**Your instructions:** Look through the material below and show every line with the word "topics".

**Task input:**

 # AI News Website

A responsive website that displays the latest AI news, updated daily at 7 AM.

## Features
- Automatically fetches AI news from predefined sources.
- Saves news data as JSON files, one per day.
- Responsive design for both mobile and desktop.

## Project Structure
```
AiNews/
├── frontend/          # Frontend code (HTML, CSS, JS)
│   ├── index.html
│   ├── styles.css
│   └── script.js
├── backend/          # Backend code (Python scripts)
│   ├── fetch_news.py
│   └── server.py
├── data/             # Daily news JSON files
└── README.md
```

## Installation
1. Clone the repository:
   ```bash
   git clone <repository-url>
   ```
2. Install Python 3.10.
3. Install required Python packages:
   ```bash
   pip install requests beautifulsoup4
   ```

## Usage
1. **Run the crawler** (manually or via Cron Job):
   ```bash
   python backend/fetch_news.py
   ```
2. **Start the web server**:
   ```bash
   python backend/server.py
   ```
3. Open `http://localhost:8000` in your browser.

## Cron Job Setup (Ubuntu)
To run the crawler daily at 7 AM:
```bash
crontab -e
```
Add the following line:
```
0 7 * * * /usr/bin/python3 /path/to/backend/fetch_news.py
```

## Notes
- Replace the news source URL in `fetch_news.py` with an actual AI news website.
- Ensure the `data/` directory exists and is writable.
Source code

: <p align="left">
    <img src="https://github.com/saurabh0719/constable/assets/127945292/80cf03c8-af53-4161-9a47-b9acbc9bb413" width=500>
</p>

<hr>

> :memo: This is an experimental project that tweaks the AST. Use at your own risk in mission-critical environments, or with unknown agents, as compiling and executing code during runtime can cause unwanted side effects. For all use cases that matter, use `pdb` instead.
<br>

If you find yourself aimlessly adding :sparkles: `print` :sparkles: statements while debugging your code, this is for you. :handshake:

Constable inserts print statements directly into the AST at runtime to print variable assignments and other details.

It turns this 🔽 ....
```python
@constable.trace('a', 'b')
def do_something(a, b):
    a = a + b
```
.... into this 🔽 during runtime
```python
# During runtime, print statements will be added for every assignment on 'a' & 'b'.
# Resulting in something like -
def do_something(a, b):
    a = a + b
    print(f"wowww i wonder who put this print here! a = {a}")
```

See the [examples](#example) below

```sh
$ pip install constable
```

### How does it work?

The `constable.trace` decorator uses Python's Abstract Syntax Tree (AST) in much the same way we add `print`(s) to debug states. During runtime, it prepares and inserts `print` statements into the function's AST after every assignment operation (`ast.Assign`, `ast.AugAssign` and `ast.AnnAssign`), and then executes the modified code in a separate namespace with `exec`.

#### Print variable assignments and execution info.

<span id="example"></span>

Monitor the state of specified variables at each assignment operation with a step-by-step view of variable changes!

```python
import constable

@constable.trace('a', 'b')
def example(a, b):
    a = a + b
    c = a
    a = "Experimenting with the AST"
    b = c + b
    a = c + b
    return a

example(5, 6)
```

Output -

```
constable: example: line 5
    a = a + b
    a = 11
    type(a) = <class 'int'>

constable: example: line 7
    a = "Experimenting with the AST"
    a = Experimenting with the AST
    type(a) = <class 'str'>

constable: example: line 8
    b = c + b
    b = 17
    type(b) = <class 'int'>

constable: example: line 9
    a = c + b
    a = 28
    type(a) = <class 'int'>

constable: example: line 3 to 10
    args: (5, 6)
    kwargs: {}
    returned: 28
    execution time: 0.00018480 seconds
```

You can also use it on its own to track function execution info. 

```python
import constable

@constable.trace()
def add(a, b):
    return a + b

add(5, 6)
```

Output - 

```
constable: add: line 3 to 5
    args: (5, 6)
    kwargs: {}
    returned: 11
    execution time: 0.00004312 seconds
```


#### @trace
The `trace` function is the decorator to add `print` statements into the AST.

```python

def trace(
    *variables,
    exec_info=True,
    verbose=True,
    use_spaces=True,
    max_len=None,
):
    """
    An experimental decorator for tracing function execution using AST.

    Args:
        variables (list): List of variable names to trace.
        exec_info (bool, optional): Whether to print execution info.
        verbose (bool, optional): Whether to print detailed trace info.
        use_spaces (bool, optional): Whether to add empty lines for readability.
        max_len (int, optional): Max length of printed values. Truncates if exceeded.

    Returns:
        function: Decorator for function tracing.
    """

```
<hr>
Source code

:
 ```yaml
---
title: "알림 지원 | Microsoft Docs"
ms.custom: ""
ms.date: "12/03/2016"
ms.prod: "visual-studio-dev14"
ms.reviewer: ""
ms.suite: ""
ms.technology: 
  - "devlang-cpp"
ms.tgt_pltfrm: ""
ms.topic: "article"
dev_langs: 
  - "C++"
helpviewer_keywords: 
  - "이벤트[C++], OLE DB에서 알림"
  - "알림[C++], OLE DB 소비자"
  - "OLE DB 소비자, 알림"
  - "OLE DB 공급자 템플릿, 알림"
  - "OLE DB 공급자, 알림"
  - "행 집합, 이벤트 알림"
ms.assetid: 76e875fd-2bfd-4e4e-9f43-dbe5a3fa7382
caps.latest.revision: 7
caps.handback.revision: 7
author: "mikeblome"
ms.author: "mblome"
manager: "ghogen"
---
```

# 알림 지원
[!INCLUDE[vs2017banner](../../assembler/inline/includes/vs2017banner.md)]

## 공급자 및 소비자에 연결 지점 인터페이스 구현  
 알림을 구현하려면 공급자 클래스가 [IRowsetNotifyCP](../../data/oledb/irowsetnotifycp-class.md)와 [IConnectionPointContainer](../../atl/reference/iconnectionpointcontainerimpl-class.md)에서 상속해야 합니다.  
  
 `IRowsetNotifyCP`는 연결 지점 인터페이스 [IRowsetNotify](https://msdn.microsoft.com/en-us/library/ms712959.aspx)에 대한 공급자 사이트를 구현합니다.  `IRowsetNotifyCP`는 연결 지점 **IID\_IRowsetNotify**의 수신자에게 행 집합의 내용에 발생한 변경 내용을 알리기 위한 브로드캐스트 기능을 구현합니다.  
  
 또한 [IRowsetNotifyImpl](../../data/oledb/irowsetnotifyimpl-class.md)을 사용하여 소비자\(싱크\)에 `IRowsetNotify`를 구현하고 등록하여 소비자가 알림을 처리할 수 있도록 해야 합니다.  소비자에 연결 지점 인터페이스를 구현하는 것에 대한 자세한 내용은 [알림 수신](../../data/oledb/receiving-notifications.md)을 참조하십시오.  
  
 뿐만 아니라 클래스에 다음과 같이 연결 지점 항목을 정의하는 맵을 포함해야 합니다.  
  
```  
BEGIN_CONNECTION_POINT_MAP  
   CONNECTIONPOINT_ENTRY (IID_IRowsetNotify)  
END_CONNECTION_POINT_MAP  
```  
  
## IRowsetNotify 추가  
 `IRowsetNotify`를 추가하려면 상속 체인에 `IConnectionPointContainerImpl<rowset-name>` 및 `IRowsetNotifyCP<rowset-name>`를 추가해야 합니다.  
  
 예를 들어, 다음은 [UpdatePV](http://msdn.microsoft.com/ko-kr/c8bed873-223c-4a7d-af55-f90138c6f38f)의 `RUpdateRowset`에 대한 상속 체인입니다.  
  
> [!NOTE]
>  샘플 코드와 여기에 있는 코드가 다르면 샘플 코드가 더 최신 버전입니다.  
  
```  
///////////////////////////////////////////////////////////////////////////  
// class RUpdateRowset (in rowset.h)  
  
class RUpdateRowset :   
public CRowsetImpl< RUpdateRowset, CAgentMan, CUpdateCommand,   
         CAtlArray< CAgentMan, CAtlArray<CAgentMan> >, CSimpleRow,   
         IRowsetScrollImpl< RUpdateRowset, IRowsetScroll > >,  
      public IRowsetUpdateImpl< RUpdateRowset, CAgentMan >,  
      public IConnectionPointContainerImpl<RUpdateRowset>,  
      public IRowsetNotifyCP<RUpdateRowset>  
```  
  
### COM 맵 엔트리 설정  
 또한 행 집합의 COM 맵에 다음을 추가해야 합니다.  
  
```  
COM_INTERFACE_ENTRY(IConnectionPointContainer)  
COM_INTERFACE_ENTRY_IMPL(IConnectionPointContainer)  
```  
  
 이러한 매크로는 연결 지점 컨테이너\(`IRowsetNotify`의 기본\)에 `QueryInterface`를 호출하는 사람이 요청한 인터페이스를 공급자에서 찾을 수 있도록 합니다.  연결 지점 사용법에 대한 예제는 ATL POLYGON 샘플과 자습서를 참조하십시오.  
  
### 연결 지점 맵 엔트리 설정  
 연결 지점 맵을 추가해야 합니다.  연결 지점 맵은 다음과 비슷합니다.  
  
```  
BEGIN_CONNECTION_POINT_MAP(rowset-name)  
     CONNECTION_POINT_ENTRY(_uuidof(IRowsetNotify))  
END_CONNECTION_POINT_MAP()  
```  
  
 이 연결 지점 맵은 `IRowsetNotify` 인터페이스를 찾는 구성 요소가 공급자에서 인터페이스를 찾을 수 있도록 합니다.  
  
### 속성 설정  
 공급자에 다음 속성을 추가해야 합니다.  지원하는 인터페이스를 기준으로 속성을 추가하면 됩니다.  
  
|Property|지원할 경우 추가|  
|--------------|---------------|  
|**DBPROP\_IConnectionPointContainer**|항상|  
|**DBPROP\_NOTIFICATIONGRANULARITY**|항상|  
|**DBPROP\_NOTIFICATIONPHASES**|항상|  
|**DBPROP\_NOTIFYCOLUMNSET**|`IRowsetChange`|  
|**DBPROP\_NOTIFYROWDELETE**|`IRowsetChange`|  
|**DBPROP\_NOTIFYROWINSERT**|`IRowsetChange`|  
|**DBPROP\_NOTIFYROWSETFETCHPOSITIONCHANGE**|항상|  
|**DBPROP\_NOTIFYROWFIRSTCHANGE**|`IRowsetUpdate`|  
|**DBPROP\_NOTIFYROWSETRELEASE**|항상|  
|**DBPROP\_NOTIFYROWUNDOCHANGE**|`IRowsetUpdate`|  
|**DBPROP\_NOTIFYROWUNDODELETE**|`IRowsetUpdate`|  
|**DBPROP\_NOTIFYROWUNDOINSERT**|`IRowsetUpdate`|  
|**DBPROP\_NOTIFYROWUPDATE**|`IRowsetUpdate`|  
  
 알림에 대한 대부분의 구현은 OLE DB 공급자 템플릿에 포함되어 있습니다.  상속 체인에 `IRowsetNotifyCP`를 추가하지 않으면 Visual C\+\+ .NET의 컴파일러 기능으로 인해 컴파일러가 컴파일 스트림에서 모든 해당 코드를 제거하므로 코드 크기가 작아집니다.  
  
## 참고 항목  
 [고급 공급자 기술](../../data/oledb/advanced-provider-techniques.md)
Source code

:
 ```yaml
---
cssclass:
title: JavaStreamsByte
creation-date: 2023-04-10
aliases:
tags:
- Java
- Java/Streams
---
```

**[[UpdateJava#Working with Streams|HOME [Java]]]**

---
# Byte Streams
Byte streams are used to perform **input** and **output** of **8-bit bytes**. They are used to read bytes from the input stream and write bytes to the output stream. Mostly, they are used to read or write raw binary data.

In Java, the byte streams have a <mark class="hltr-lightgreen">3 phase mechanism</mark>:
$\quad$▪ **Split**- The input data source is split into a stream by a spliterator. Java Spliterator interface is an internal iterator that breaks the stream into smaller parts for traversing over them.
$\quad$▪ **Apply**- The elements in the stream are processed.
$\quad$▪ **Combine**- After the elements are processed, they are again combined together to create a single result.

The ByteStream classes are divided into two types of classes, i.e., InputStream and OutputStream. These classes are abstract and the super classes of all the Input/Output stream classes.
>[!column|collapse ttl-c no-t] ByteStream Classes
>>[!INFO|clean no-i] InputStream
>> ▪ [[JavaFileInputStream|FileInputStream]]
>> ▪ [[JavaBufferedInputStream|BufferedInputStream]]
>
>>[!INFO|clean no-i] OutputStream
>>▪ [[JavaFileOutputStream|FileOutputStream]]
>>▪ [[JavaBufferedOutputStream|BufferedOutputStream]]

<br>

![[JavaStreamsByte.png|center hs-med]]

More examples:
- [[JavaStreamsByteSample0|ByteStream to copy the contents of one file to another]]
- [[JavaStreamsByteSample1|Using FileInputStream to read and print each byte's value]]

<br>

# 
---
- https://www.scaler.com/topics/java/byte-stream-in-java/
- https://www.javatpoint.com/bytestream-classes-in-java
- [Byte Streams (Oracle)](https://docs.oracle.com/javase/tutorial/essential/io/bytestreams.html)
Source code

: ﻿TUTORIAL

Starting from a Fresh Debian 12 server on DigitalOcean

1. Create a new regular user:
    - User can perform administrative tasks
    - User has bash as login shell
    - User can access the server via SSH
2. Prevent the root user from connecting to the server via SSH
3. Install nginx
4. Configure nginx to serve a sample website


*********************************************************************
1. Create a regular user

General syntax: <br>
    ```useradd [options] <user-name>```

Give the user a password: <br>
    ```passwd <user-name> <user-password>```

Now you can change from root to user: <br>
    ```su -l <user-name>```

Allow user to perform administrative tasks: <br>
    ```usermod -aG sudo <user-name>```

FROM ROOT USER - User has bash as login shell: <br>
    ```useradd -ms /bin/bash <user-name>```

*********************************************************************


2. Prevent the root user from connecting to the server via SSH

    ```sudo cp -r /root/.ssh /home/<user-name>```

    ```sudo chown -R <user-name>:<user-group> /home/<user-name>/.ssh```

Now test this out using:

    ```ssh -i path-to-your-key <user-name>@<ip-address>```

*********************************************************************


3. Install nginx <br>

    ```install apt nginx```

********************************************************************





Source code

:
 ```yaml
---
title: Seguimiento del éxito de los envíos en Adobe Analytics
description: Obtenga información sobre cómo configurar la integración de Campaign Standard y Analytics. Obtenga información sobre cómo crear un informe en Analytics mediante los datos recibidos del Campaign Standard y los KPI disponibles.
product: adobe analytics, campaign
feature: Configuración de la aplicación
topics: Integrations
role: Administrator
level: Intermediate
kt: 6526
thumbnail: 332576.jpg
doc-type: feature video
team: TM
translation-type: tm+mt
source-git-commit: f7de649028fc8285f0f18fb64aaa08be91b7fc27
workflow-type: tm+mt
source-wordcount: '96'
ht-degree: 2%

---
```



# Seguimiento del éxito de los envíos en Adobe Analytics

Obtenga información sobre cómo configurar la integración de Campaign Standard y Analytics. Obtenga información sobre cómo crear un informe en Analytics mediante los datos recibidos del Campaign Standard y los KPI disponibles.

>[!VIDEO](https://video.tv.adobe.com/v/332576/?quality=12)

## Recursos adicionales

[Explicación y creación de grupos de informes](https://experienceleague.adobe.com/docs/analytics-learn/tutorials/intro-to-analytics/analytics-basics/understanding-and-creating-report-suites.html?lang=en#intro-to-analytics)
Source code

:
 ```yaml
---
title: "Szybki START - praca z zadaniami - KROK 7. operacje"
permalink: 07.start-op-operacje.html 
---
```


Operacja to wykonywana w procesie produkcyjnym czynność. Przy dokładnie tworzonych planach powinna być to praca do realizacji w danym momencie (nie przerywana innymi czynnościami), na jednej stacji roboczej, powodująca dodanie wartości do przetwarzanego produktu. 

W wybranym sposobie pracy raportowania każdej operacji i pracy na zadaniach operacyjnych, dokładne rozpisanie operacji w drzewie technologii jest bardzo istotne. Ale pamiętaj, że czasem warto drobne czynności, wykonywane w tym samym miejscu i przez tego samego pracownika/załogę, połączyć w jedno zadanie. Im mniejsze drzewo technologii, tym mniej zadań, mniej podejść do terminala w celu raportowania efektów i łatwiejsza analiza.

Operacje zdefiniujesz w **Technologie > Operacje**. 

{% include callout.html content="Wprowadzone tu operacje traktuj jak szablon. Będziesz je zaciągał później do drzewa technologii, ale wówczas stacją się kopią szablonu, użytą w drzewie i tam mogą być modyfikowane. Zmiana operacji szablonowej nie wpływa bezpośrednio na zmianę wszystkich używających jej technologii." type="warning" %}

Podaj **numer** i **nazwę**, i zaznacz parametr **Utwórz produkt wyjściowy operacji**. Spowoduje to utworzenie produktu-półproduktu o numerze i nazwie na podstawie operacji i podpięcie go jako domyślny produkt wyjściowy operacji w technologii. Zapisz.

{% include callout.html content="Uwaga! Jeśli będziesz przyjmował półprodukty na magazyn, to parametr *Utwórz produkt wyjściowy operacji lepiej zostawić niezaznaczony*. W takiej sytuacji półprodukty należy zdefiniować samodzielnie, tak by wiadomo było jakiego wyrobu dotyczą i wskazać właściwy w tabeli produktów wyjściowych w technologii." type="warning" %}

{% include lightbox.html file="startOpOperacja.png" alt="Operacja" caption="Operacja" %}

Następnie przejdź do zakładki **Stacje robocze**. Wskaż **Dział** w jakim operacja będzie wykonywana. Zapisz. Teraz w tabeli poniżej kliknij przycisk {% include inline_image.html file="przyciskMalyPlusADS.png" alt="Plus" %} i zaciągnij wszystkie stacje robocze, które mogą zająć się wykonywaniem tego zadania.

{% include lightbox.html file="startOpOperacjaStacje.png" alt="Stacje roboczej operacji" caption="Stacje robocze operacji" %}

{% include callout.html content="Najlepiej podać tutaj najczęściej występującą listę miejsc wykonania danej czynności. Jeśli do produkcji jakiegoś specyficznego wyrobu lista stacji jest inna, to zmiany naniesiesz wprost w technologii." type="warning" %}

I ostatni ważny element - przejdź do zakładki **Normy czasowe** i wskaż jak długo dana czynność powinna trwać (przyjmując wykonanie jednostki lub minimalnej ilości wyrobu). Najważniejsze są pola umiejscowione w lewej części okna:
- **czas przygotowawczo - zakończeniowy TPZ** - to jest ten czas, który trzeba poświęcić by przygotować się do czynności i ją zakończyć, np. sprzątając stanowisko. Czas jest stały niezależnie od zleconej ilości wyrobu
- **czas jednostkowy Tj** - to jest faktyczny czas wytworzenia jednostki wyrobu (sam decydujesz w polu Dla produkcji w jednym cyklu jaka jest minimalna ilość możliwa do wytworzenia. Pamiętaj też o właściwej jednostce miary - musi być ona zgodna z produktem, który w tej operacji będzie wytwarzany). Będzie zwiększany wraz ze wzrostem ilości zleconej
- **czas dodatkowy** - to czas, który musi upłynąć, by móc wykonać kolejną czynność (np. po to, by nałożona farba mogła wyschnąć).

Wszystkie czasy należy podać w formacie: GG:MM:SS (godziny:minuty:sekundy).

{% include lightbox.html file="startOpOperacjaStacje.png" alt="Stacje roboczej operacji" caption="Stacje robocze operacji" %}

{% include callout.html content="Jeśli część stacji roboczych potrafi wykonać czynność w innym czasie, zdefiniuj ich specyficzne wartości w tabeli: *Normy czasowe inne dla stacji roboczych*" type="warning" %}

**Written solution:**
- https://www.scaler.com/topics/java/byte-stream-in-java/
topics: Integrations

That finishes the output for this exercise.